**TASK DESCRIPTION**
Type the entries out once more. Match them exactly.

**INPUT DATA**
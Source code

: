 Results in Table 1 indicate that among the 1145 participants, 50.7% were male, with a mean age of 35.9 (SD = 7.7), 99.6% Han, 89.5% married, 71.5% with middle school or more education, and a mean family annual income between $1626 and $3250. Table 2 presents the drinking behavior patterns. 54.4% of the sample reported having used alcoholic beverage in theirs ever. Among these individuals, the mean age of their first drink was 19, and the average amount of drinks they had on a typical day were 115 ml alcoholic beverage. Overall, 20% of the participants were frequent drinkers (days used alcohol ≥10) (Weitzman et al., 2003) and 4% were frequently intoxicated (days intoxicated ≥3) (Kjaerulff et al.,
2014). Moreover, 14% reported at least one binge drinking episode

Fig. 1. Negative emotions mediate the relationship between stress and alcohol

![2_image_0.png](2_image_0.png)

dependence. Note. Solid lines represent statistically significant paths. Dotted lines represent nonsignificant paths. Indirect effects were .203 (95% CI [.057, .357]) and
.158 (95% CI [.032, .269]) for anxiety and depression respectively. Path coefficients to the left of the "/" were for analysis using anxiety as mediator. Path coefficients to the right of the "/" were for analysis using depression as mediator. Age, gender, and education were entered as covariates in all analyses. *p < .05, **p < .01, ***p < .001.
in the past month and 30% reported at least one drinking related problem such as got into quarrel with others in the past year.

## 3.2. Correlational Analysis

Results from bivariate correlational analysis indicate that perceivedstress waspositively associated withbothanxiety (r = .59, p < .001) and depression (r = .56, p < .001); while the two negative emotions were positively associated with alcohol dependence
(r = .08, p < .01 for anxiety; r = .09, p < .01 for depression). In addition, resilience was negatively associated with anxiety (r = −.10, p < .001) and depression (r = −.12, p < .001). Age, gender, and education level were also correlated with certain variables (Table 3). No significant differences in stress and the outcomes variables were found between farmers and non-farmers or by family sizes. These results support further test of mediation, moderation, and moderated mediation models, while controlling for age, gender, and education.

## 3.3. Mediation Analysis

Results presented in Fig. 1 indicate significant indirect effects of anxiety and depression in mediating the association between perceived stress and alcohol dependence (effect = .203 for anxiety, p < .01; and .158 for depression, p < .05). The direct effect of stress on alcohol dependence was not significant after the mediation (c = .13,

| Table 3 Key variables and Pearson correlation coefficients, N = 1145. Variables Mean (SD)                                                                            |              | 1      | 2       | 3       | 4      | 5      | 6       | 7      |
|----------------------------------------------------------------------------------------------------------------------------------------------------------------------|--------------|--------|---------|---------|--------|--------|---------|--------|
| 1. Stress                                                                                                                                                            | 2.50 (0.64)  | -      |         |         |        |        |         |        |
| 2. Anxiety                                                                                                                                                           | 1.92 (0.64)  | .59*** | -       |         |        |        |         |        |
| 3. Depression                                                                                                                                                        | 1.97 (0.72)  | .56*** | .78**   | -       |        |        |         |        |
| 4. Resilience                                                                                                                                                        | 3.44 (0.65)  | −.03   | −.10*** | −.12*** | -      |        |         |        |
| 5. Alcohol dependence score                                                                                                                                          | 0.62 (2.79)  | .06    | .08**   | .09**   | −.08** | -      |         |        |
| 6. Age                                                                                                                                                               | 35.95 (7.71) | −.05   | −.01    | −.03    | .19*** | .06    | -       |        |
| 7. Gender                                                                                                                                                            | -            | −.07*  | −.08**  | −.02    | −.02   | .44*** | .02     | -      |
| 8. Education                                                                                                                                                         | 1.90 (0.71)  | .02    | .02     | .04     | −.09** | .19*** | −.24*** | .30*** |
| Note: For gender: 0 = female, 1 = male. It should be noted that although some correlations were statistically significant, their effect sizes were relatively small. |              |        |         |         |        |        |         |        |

**RESULT FOR THIS EXERCISE**
Source code

: Results in Table 1 indicate that among the 1145 participants, 50.7% were male, with a mean age of 35.9 (SD = 7.7), 99.6% Han, 89.5% married, 71.5% with middle school or more education, and a mean family annual income between $1626 and $3250. Table 2 presents the drinking behavior patterns. 54.4% of the sample reported having used alcoholic beverage in theirs ever. Among these individuals, the mean age of their first drink was 19, and the average amount of drinks they had on a typical day were 115 ml alcoholic beverage. Overall, 20% of the participants were frequent drinkers (days used alcohol ≥10) (Weitzman et al., 2003) and 4% were frequently intoxicated (days intoxicated ≥3) (Kjaerulff et al.,
2014). Moreover, 14% reported at least one binge drinking episode

Fig. 1. Negative emotions mediate the relationship between stress and alcohol

![2_image_0.png](2_image_0.png)

dependence. Note. Solid lines represent statistically significant paths. Dotted lines represent nonsignificant paths. Indirect effects were .203 (95% CI [.057, .357]) and
.158 (95% CI [.032, .269]) for anxiety and depression respectively. Path coefficients to the left of the "/" were for analysis using anxiety as mediator. Path coefficients to the right of the "/" were for analysis using depression as mediator. Age, gender, and education were entered as covariates in all analyses. *p < .05, **p < .01, ***p < .001.
in the past month and 30% reported at least one drinking related problem such as got into quarrel with others in the past year.

## 3.2. Correlational Analysis

Results from bivariate correlational analysis indicate that perceivedstress waspositively associated withbothanxiety (r = .59, p < .001) and depression (r = .56, p < .001); while the two negative emotions were positively associated with alcohol dependence
(r = .08, p < .01 for anxiety; r = .09, p < .01 for depression). In addition, resilience was negatively associated with anxiety (r = −.10, p < .001) and depression (r = −.12, p < .001). Age, gender, and education level were also correlated with certain variables (Table 3). No significant differences in stress and the outcomes variables were found between farmers and non-farmers or by family sizes. These results support further test of mediation, moderation, and moderated mediation models, while controlling for age, gender, and education.

## 3.3. Mediation Analysis

Results presented in Fig. 1 indicate significant indirect effects of anxiety and depression in mediating the association between perceived stress and alcohol dependence (effect = .203 for anxiety, p < .01; and .158 for depression, p < .05). The direct effect of stress on alcohol dependence was not significant after the mediation (c = .13,

| Table 3 Key variables and Pearson correlation coefficients, N = 1145. Variables Mean (SD)                                                                            |              | 1      | 2       | 3       | 4      | 5      | 6       | 7      |
|----------------------------------------------------------------------------------------------------------------------------------------------------------------------|--------------|--------|---------|---------|--------|--------|---------|--------|
| 1. Stress                                                                                                                                                            | 2.50 (0.64)  | -      |         |         |        |        |         |        |
| 2. Anxiety                                                                                                                                                           | 1.92 (0.64)  | .59*** | -       |         |        |        |         |        |
| 3. Depression                                                                                                                                                        | 1.97 (0.72)  | .56*** | .78**   | -       |        |        |         |        |
| 4. Resilience                                                                                                                                                        | 3.44 (0.65)  | −.03   | −.10*** | −.12*** | -      |        |         |        |
| 5. Alcohol dependence score                                                                                                                                          | 0.62 (2.79)  | .06    | .08**   | .09**   | −.08** | -      |         |        |
| 6. Age                                                                                                                                                               | 35.95 (7.71) | −.05   | −.01    | −.03    | .19*** | .06    | -       |        |
| 7. Gender                                                                                                                                                            | -            | −.07*  | −.08**  | −.02    | −.02   | .44*** | .02     | -      |
| 8. Education                                                                                                                                                         | 1.90 (0.71)  | .02    | .02     | .04     | −.09** | .19*** | −.24*** | .30*** |
| Note: For gender: 0 = female, 1 = male. It should be noted that although some correlations were statistically significant, their effect sizes were relatively small. |              |        |         |         |        |        |         |        |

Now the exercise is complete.